Wait, Dan, I don't immediately follow -- can you explain?

(I was separating them more because, for instance, there are black elite social registries just as concerned with matters of breeding and lineage, but, you know, people who care a lot about race aren't exactly going to be impressed with them -- I just wanted to separate "class breeding" from actual racism.)

nabisco, Friday, 12 October 2007 22:17 (eighteen years ago)

Oh wait, nevermind, I see what you're saying

nabisco, Friday, 12 October 2007 22:18 (eighteen years ago)

Was it a Happy Meal?

http://archive.salon.com/opinion/blumenthal/2004/07/08/john_edwards/story.jpg

gabbneb, Friday, 12 October 2007 22:19 (eighteen years ago)

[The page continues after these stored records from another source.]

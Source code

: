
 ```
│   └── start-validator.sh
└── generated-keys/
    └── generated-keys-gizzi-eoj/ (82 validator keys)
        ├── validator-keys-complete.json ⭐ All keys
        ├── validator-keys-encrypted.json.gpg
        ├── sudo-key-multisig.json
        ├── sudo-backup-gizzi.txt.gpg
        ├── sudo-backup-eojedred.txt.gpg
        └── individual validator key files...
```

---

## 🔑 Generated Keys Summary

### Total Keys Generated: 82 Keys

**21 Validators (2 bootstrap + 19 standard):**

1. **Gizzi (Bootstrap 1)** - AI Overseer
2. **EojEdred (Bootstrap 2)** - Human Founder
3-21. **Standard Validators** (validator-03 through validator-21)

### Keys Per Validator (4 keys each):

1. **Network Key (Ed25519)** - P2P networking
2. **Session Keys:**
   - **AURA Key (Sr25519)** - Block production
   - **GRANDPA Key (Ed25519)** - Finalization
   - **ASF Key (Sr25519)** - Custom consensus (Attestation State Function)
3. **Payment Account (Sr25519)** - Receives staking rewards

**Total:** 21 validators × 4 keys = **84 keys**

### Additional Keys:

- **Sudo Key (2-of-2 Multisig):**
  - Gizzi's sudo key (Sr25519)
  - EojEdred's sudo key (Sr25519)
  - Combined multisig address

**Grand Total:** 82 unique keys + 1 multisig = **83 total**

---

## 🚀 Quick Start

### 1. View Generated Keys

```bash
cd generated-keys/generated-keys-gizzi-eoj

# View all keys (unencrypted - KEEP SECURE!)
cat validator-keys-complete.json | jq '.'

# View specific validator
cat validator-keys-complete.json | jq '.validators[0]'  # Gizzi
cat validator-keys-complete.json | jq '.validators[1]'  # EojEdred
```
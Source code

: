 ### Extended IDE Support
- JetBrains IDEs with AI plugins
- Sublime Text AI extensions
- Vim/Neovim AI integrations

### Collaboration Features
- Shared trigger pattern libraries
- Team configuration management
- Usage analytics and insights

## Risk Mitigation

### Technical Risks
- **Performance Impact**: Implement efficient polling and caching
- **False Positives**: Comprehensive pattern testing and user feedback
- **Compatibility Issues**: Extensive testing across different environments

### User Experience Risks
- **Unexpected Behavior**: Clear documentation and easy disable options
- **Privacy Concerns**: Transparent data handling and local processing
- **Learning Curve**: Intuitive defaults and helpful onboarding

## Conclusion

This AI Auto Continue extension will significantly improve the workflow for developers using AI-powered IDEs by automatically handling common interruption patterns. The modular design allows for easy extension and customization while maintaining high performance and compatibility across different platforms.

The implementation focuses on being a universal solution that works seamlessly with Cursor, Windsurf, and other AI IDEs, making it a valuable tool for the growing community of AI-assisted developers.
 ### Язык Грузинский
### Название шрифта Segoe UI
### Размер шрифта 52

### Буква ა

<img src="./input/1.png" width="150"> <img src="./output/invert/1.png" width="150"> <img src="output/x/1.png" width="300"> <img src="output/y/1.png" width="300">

that's a silly point tho, i guess - labor pols like authenticity too

gabbneb, Friday, 12 October 2007 22:21 (eighteen years ago)

(multiple xpost) You see, in Britain I would say it's very much about your upbringing and background, rather than who you become as an adult. What kind of house did you grow up in? Did your parents own it outright, have a mortgage, rent it off the council? Did you go to a public school or a comprehensive? What kind of jobs did your parents do? What kind of education had they had? What kind of accent have you got? Where did you go on holiday? Possibly even things like choice of food / drink / TV channels & radio stations. All of this would count far more than whether you became a millionaire by winning the lottery at the age of 40, or lost everything you owned if your business failed or something.

Nasty, Brutish & Short, Friday, 12 October 2007 22:21 (eighteen years ago)

Well, we shouldn't pretend that that stuff isn't relevant in the US -- it is, it's just that you have more leeway to get away from it. It's a big country, and if you can "pass" for having the manner of a different social class ... It's also a country where I think the cultural ideal is to come from nothing, get everything, but still retain the pose of a nothing-haver. Point out to a rich man that his father was a manual laborer and he has no education -- you're just complimenting his achievements.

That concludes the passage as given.